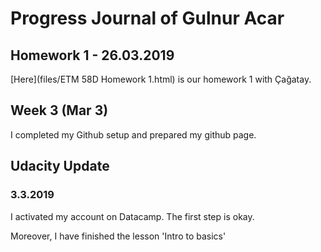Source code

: # Progress Journal of Gulnur Acar

## Homework 1 - 26.03.2019

[Here](files/ETM 58D Homework 1.html) is our homework 1 with Çağatay.  

## Week 3 (Mar 3)

I completed my Github setup and prepared my github page.

## Udacity Update

### 3.3.2019

I activated my account on Datacamp. The first step is okay.

Moreover, I have finished the lesson 'Intro to basics'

**TASK TO COMPLETE:** In the listing above, the line with "I completed my" and every line after it must be set down word for word, and no other line.

**TASK SOLUTION:**
I completed my Github setup and prepared my github page.

## Udacity Update

### 3.3.2019

I activated my account on Datacamp. The first step is okay.

Moreover, I have finished the lesson 'Intro to basics'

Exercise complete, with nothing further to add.